Sample code as GitHub Gist

Local vs Global Scheduler

So far, we’ve used the --local-scheduler option to run Luigi tasks with a local scheduler. This is useful for development, but in a production environment we should make use of the centralised scheduler (see the docs on the scheduler).

This has a few advantages:

avoid running two instances of the same task simultaneously
nice web-based visualisation

You can run the Luigi scheduler daemon in the foreground with:

$ luigid

or in the background with:

$ luigid --background

It will default to port 8082, so you can point your browser to http://localhost:8082 to access the visualisation.

With the global Luigi scheduler running, we can re-run the code without the option for the local scheduler:

$ python run_luigi.py SquaredNumbers --n [BIG_NUMBER]
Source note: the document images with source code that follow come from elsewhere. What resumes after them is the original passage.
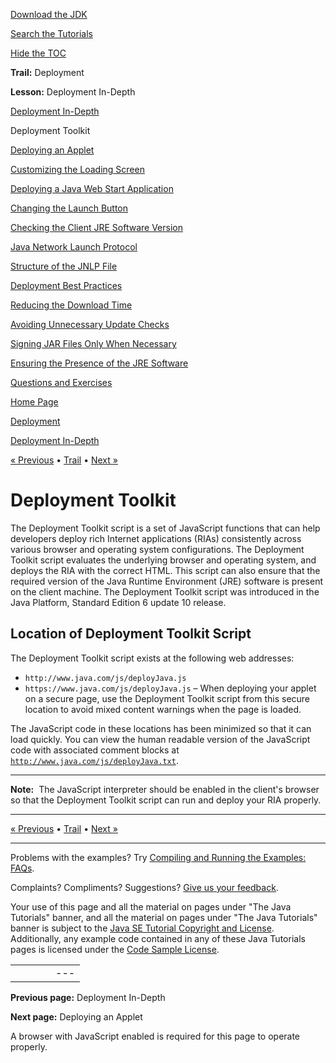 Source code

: [Download
the JDK](http://java.sun.com/javase/6/download.jsp)
  
[Search the
Tutorials](../../search.html)
  
[Hide the TOC](javascript:toggleLeft())

**Trail:** Deployment
  
**Lesson:** Deployment In-Depth

[Deployment In-Depth](index.html)

Deployment Toolkit

[Deploying an Applet](runAppletFunction.html)

[Customizing the Loading Screen](customizeLoadingScreen.html)

[Deploying a Java Web Start Application](createWebStartLaunchButtonFunction.html)

[Changing the Launch Button](changeLaunchButtonOfJWS.html)

[Checking the Client JRE Software Version](jreVersionCheck.html)

[Java Network Launch Protocol](jnlp.html)

[Structure of the JNLP File](jnlpFileSyntax.html)

[Deployment Best Practices](bestPractices.html)

[Reducing the Download Time](reducingDownloadTime.html)

[Avoiding Unnecessary Update Checks](avoidingUnnecessaryUpdateChecks.html)

[Signing JAR Files Only When Necessary](signing.html)

[Ensuring the Presence of the JRE Software](ensuringJRE.html)

[Questions and Exercises](QandE/questions.html)

[Home Page](../../index.html)
>
[Deployment](../index.html)
>
[Deployment In-Depth](index.html)

[« Previous](index.html) • [Trail](../TOC.html) • [Next »](runAppletFunction.html)

# Deployment Toolkit

The Deployment Toolkit script is a set of JavaScript functions that can help developers
deploy rich Internet applications (RIAs)
consistently across various browser and operating system configurations. The Deployment Toolkit
script evaluates the underlying browser and operating system, and deploys the RIA with the
correct HTML. This script can also ensure that the required version of the Java Runtime Environment (JRE)
software is present on the client machine. The Deployment Toolkit script was
introduced in the Java Platform, Standard Edition 6 update 10 release.

## Location of Deployment Toolkit Script

The Deployment Toolkit script exists at the following web addresses:

* `http://www.java.com/js/deployJava.js`
* `https://www.java.com/js/deployJava.js` – When deploying
  your applet on a secure page, use the Deployment
  Toolkit script from this secure location to avoid mixed content warnings
  when the page is loaded.

The JavaScript code in these locations has been minimized so that
it can load quickly. You can view the human readable version of the
JavaScript code with
associated comment blocks at   
[`http://www.java.com/js/deployJava.txt`](http://www.java.com/js/deployJava.txt).

---

**Note:** 
The JavaScript interpreter should be enabled in the client's browser so that the Deployment
Toolkit script can run and deploy your RIA properly.

---

[« Previous](index.html)
•
[Trail](../TOC.html)
•
[Next »](runAppletFunction.html)

---

Problems with the examples? Try [Compiling and Running
the Examples: FAQs](../../information/run-examples.html).
  
Complaints? Compliments? Suggestions? [Give
us your feedback](http://download.oracle.com/javase/feedback.html).

Your use of this page and all the material on pages under "The Java Tutorials" banner,
and all the material on pages under "The Java Tutorials" banner is subject to the [Java SE Tutorial Copyright
and License](../../information/license.html).
Additionally, any example code contained in any of these Java
Tutorials pages is licensed under the
[Code
Sample License](http://developers.sun.com/license/berkeley_license.html).

|  |  |  |  |  |
| --- | --- | --- | --- | --- |
| |  |  | | --- | --- | | duke image | Oracle logo | | [About Oracle](http://www.oracle.com/us/corporate/index.html) | [Oracle Technology Network](http://www.oracle.com/technology/index.html) | [Terms of Service](https://www.samplecode.oracle.com/servlets/CompulsoryClickThrough?type=TermsOfService) | Copyright © 1995, 2011 Oracle and/or its affiliates. All rights reserved. |

**Previous page:** Deployment In-Depth
  
**Next page:** Deploying an Applet




A browser with JavaScript enabled is required for this page to operate properly. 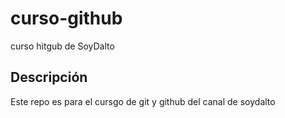 # curso-github
curso hitgub de SoyDalto

## Descripción
Este repo es para el cursgo de git y github del canal de soydalto
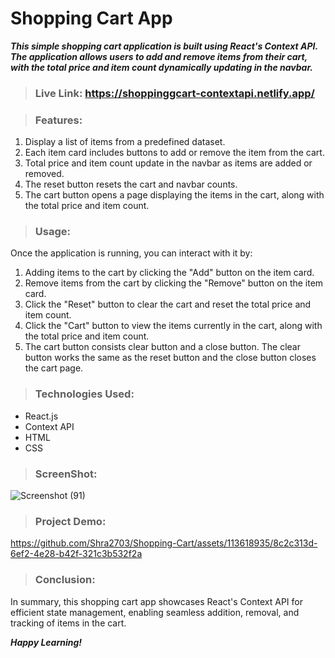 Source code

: # Shopping Cart App
***This simple shopping cart application is built using React's Context API. The application allows users to add and remove items from their cart, with the total price and item count dynamically updating in the navbar.***

> ### Live Link: https://shoppinggcart-contextapi.netlify.app/

> ### Features:

1) Display a list of items from a predefined dataset.
2) Each item card includes buttons to add or remove the item from the cart.
3) Total price and item count update in the navbar as items are added or removed.
4) The reset button resets the cart and navbar counts.
5) The cart button opens a page displaying the items in the cart, along with the total price and item count.

> ### Usage:
Once the application is running, you can interact with it by:

1) Adding items to the cart by clicking the "Add" button on the item card.
2) Remove items from the cart by clicking the "Remove" button on the item card.
3) Click the "Reset" button to clear the cart and reset the total price and item count.
4) Click the "Cart" button to view the items currently in the cart, along with the total price and item count.
5) The cart button consists clear button and a close button. The clear button works the same as the reset button and the close button closes the cart page.

> ### Technologies Used:

- React.js
- Context API
- HTML
- CSS

> ### ScreenShot:

![Screenshot (91)](https://github.com/Shra2703/Shopping-Cart/assets/113618935/8b70b066-9d74-4e98-a4d3-eb09e32b501d)

> ### Project Demo:

https://github.com/Shra2703/Shopping-Cart/assets/113618935/8c2c313d-6ef2-4e28-b42f-321c3b532f2a

> ### Conclusion:

In summary, this shopping cart app showcases React's Context API for efficient state management, enabling seamless addition, removal, and tracking of items in the cart.

***Happy Learning!***




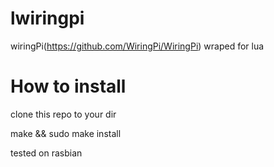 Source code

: # lwiringpi
wiringPi(https://github.com/WiringPi/WiringPi) wraped  for lua

# How to install

clone this repo to your dir

make && sudo make install

tested on rasbian


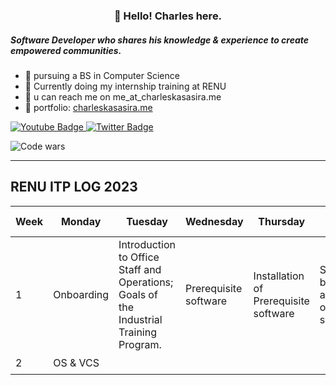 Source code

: <h3 align="center">👋 Hello! Charles here.</h3>

<h5>Software Developer who shares his knowledge & experience to create empowered communities.</h5>

- 🔭 pursuing a BS in Computer Science
- 🌱 Currently doing my internship training at RENU
- 🤔 u can reach me on me_at_charleskasasira.me
- 💬 portfolio: [charleskasasira.me](https://charleskasasira.me)

<div id="badges">
  <a href="https://www.youtube.com/charleskasasira">
    <img src="https://img.shields.io/badge/YouTube-red?style=for-the-badge&logo=youtube&logoColor=white" alt="Youtube Badge"/>
  </a>
  <a href="https://twitter.com/KasasiraC">
    <img src="https://img.shields.io/badge/Twitter-blue?style=for-the-badge&logo=twitter&logoColor=white" alt="Twitter Badge"/>
  </a>
</div>

![Code wars](https://www.codewars.com/users/CharlesKasasira/badges/small)

<hr>

<h2>RENU ITP LOG 2023</h2>

| Week | Monday    | Tuesday | Wednesday | Thursday | Friday | Sum up |
| ---- | -------- | ----- | ----- | ----- | ----- | ------ |
| 1    | Onboarding | Introduction to Office Staff and Operations; Goals of the Industrial Training Program. | Prerequisite software | Installation of Prerequisite software | SSH key-based authentication on a Linux server | ✅ |
| 2    | OS & VCS | | | | | ⏳ |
As the sample code will run in milliseconds, if you want to have a chance to switch to the browser and see the dependency graph while the tasks are still running, you should probably use a big number like 10,000,000 or more for the --n option.

This is a cropped screenshot of the dependency graph:

Summary

We have described the definition of data pipelines using Luigi, a workflow manager written in Python. Luigi provides a nice abstraction to define your data pipeline in terms of tasks and targets, and it will take care of the dependencies for you.

In terms of code re-use, and with the mindset of going from prototype to production, I’ve found very helpful to define the business logic of the tasks in separate Python packages (i.e. with a setup.py file). In this way, from your Luigi script you can simply import your_package and call it from there.

A task can produce multiple files as output, but if that’s your case, you should probably verify if the task can be broken down into smaller units (i.e. multiple tasks). Do all these outputs logically belong together? Do you have dependencies between them? If you can’t break the task down, I’ve found it simpler/useful just to define the output() as a log file with the names and the timestamps of all the individual files created by the task itself. The log file name can be formatted as TaskName_timestamp_param1value_param2value_etc.

Using a workflow manager like Luigi is in general helpful because it handles dependencies, it reduces the amount of boilerplate code that is necessary for parameters and error checking, it manages failure recovery and overall it forces us to follow a clear pattern when developing the data pipeline.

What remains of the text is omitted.